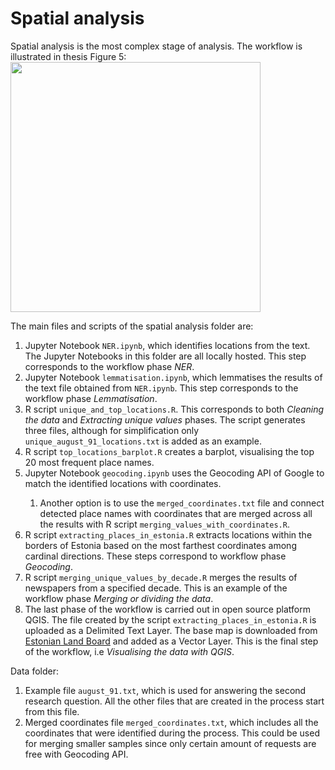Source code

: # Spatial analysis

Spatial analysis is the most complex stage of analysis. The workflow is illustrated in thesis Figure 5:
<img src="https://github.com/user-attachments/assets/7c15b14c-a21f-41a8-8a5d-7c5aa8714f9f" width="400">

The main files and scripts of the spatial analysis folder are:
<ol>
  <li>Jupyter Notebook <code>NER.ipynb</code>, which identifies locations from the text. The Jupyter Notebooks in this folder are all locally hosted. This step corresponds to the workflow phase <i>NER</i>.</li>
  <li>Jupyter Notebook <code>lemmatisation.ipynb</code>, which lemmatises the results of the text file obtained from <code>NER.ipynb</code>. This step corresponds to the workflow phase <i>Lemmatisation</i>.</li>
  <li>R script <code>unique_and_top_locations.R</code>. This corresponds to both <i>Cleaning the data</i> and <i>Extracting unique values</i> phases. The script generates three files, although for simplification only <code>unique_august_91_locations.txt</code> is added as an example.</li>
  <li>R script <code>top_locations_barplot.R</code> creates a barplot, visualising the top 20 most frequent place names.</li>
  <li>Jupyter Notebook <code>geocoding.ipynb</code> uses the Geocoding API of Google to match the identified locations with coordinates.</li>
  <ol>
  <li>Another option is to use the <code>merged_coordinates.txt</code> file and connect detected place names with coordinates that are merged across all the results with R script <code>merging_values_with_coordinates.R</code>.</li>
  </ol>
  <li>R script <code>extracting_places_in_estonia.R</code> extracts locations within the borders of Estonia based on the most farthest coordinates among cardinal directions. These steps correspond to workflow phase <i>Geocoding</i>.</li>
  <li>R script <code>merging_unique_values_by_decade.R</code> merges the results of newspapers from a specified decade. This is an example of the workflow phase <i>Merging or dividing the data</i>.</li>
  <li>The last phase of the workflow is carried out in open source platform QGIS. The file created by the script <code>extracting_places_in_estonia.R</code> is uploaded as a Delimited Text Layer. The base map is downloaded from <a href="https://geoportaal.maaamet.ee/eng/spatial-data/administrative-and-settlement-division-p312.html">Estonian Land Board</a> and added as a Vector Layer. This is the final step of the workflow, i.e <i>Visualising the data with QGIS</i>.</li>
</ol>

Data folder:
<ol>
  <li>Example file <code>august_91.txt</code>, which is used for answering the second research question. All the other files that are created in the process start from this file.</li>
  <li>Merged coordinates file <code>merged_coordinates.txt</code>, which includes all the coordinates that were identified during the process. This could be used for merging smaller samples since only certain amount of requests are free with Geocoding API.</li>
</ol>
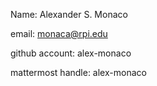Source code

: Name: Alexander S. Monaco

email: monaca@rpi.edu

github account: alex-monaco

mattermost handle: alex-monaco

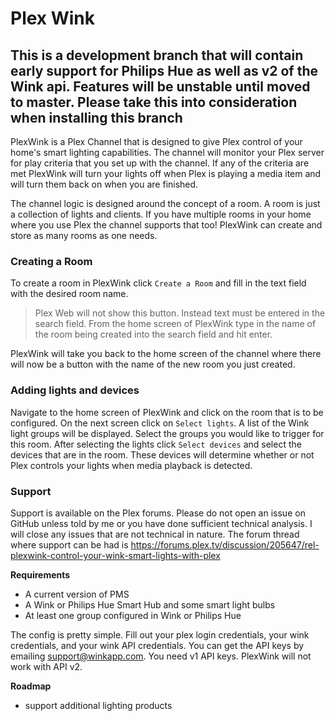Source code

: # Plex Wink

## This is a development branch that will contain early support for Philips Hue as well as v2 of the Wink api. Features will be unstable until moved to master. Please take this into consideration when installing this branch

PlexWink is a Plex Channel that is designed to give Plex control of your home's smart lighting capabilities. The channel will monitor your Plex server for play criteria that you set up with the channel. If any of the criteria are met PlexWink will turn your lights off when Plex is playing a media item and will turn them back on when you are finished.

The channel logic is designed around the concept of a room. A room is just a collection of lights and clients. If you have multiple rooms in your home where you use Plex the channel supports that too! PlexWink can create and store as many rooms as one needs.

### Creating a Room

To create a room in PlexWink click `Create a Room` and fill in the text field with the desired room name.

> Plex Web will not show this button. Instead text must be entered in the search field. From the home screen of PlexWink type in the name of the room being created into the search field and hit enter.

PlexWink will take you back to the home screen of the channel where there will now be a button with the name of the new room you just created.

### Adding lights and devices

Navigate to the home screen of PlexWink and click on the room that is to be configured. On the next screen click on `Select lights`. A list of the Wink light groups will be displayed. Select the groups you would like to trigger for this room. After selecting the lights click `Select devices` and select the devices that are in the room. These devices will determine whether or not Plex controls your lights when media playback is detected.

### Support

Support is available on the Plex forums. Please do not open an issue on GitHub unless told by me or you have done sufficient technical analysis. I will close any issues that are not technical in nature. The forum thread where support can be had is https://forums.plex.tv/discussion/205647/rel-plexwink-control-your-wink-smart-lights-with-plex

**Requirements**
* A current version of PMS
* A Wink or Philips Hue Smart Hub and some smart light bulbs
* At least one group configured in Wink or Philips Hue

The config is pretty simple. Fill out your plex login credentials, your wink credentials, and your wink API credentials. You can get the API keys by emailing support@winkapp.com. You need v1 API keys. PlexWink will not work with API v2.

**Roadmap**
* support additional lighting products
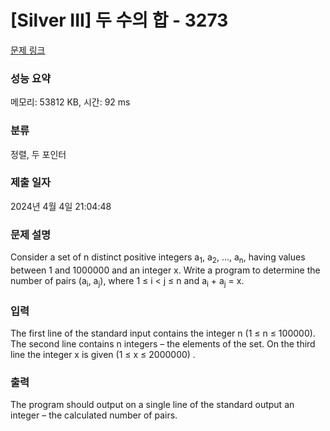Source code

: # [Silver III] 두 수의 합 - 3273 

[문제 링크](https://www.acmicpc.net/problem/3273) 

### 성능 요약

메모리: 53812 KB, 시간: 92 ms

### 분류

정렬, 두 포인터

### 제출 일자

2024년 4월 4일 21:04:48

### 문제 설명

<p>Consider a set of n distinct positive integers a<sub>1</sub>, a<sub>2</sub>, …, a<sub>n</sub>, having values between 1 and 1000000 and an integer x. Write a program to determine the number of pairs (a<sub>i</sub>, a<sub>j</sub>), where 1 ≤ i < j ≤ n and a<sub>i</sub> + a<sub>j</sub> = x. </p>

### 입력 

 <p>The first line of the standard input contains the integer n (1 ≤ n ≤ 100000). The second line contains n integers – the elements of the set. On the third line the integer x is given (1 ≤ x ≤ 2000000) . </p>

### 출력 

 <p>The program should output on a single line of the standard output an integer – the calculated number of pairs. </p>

========

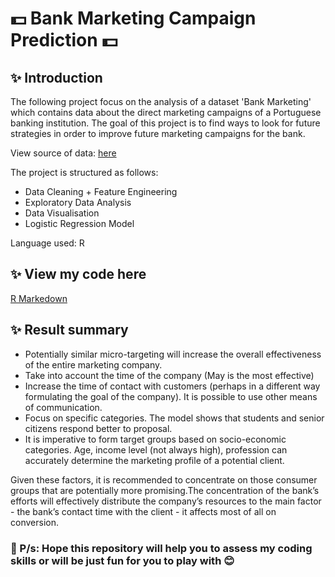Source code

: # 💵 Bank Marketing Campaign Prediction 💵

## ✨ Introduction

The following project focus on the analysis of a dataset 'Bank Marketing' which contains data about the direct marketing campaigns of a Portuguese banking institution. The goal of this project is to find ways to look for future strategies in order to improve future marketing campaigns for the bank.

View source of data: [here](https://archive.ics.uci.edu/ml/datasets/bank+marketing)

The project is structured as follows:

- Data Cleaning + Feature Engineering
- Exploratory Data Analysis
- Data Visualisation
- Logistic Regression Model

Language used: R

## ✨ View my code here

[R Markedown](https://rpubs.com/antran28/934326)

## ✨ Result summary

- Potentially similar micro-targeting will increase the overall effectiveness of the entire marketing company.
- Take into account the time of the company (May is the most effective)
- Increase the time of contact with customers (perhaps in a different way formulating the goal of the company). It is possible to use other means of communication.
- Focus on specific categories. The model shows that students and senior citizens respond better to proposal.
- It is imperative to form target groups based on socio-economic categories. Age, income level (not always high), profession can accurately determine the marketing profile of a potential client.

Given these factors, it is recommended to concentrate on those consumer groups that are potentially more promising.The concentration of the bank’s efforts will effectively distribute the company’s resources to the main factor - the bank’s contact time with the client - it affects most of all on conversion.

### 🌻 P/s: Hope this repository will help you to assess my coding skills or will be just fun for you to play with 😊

========

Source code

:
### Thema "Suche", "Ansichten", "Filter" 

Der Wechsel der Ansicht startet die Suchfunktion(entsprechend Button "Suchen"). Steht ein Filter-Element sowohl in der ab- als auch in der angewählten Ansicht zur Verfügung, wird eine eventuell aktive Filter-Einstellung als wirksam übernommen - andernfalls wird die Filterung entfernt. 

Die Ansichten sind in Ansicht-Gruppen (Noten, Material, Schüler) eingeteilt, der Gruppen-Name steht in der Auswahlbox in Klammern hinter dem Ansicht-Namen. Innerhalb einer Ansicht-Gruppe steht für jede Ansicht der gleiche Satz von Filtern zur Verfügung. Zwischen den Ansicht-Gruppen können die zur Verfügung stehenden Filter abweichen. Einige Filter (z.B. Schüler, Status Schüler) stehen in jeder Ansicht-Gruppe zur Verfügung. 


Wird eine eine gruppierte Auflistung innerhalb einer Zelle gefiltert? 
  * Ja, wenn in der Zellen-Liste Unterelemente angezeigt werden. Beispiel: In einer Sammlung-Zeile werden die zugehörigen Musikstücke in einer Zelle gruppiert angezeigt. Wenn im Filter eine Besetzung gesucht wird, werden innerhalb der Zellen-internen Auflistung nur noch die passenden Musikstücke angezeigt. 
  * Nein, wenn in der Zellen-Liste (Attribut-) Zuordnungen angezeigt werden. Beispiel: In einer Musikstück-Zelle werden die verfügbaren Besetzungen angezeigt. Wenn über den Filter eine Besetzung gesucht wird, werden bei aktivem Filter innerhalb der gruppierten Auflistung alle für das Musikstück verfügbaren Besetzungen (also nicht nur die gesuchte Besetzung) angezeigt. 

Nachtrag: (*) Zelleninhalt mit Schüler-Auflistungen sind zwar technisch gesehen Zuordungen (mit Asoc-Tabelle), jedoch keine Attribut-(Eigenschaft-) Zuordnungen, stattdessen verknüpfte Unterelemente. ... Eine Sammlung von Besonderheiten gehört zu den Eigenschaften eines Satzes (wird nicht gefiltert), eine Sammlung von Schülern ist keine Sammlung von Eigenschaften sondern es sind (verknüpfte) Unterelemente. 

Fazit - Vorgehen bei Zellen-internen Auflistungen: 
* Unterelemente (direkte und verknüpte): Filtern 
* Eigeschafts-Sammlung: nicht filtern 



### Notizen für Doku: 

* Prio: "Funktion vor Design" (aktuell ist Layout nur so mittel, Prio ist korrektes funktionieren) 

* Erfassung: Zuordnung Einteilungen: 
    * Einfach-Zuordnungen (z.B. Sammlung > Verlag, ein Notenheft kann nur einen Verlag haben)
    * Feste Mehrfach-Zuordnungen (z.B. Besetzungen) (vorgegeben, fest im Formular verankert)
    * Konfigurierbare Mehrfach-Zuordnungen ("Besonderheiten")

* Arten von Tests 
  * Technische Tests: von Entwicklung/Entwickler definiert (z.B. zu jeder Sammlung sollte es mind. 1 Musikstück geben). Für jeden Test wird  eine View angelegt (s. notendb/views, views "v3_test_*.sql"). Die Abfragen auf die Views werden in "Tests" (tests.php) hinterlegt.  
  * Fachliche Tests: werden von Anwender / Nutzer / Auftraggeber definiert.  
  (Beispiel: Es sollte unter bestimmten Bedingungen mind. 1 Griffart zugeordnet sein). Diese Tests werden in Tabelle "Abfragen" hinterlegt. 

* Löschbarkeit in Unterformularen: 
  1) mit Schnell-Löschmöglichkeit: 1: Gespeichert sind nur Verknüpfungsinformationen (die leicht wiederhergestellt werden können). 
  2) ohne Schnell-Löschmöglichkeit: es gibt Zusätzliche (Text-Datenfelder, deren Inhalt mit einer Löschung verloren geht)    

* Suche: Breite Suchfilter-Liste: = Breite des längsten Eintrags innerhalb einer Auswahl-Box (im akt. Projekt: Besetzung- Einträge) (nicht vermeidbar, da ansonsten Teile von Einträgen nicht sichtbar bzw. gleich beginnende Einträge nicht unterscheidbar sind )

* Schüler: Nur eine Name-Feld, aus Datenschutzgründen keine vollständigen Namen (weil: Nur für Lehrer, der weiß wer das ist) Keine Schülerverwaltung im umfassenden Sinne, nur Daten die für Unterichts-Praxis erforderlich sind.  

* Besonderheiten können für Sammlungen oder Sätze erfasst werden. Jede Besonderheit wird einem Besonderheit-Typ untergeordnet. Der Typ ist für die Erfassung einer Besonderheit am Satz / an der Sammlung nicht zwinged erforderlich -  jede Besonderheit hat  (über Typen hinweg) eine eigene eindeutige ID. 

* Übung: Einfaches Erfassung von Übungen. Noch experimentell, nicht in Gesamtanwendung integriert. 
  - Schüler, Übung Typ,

========

Output only an exact transcription of the lines above from the one with "Navigate to the" up to and including the one with "### Support".

◆ Response box
Navigate to the home screen of PlexWink and click on the room that is to be configured. On the next screen click on `Select lights`. A list of the Wink light groups will be displayed. Select the groups you would like to trigger for this room. After selecting the lights click `Select devices` and select the devices that are in the room. These devices will determine whether or not Plex controls your lights when media playback is detected.

### Support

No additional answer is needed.